*EXTRACTED INFORMATION:*
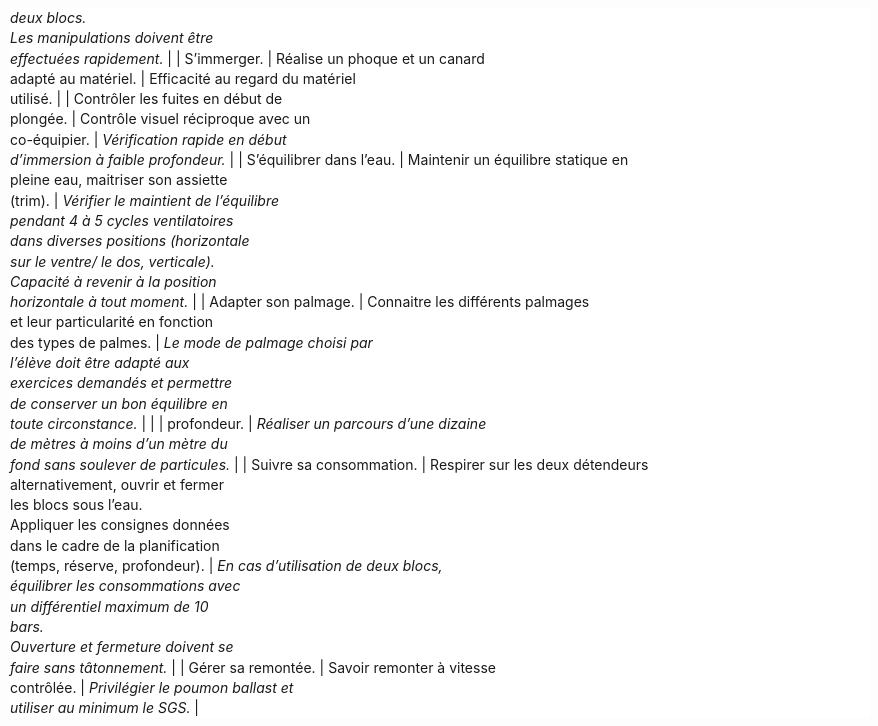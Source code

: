  *deux blocs.*  
 *Les manipulations doivent être*  
 *effectuées rapidement.*                                                                                                                     |
| S’immerger.                                                                                                    | Réalise un phoque et un canard  
 adapté au matériel.                                                                                                                                                   | Efficacité au regard du matériel  
 utilisé.                                                                                                                                                                                           |
| Contrôler les fuites en début de  
 plongée.                                                                   | Contrôle visuel réciproque avec un  
 co-équipier.                                                                                                                                                      | *Vérification rapide en début*  
 *d’immersion à faible profondeur.*                                                                                                                                                                   |
| S’équilibrer dans l’eau.                                                                                       | Maintenir un équilibre statique en  
 pleine eau, maitriser son assiette  
 (trim).                                                                                                                     | *Vérifier le maintient de l’équilibre*  
 *pendant 4 à 5 cycles ventilatoires*  
 *dans diverses positions (horizontale*  
 *sur le ventre/ le dos, verticale).*  
 *Capacité à revenir à la position*  
 *horizontale à tout moment.* |
| Adapter son palmage.                                                                                           | Connaitre les différents palmages  
 et leur particularité en fonction  
 des types de palmes.                                                                                                          | *Le mode de palmage choisi par*  
 *l’élève doit être adapté aux*  
 *exercices demandés et permettre*  
 *de conserver un bon équilibre en*  
 *toute circonstance.*                                                                  |
|                                                                                                                | profondeur.                                                                                                                                                                                             | *Réaliser un parcours d’une dizaine*  
 *de mètres à moins d’un mètre du*  
 *fond sans soulever de particules.*                                                                                                                       |
| Suivre sa consommation.                                                                                        | Respirer sur les deux détendeurs  
 alternativement, ouvrir et fermer  
 les blocs sous l’eau.  
 Appliquer les consignes données  
 dans le cadre de la planification  
 (temps, réserve, profondeur). | *En cas d’utilisation de deux blocs,*  
 *équilibrer les consommations avec*  
 *un différentiel maximum de 10*  
 *bars.*  
 *Ouverture et fermeture doivent se*  
 *faire sans tâtonnement.*                                         |
| Gérer sa remontée.                                                                                             | Savoir remonter à vitesse  
 contrôlée.                                                                                                                                                                 | *Privilégier le poumon ballast et*  
 *utiliser au minimum le SGS.*                                                                                                                                                                    |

*TASK DIRECTIONS:* Set out the material once more, exact in every line, with no images.

*ANSWER TO THIS PROBLEM:*
Source code

:  *deux blocs.*  
 *Les manipulations doivent être*  
 *effectuées rapidement.*                                                                                                                     |
| S’immerger.                                                                                                    | Réalise un phoque et un canard  
 adapté au matériel.                                                                                                                                                   | Efficacité au regard du matériel  
 utilisé.                                                                                                                                                                                           |
| Contrôler les fuites en début de  
 plongée.                                                                   | Contrôle visuel réciproque avec un  
 co-équipier.                                                                                                                                                      | *Vérification rapide en début*  
 *d’immersion à faible profondeur.*                                                                                                                                                                   |
| S’équilibrer dans l’eau.                                                                                       | Maintenir un équilibre statique en  
 pleine eau, maitriser son assiette  
 (trim).                                                                                                                     | *Vérifier le maintient de l’équilibre*  
 *pendant 4 à 5 cycles ventilatoires*  
 *dans diverses positions (horizontale*  
 *sur le ventre/ le dos, verticale).*  
 *Capacité à revenir à la position*  
 *horizontale à tout moment.* |
| Adapter son palmage.                                                                                           | Connaitre les différents palmages  
 et leur particularité en fonction  
 des types de palmes.                                                                                                          | *Le mode de palmage choisi par*  
 *l’élève doit être adapté aux*  
 *exercices demandés et permettre*  
 *de conserver un bon équilibre en*  
 *toute circonstance.*                                                                  |
|                                                                                                                | profondeur.                                                                                                                                                                                             | *Réaliser un parcours d’une dizaine*  
 *de mètres à moins d’un mètre du*  
 *fond sans soulever de particules.*                                                                                                                       |
| Suivre sa consommation.                                                                                        | Respirer sur les deux détendeurs  
 alternativement, ouvrir et fermer  
 les blocs sous l’eau.  
 Appliquer les consignes données  
 dans le cadre de la planification  
 (temps, réserve, profondeur). | *En cas d’utilisation de deux blocs,*  
 *équilibrer les consommations avec*  
 *un différentiel maximum de 10*  
 *bars.*  
 *Ouverture et fermeture doivent se*  
 *faire sans tâtonnement.*                                         |
| Gérer sa remontée.                                                                                             | Savoir remonter à vitesse  
 contrôlée.                                                                                                                                                                 | *Privilégier le poumon ballast et*  
 *utiliser au minimum le SGS.*                                                                                                                                                                    |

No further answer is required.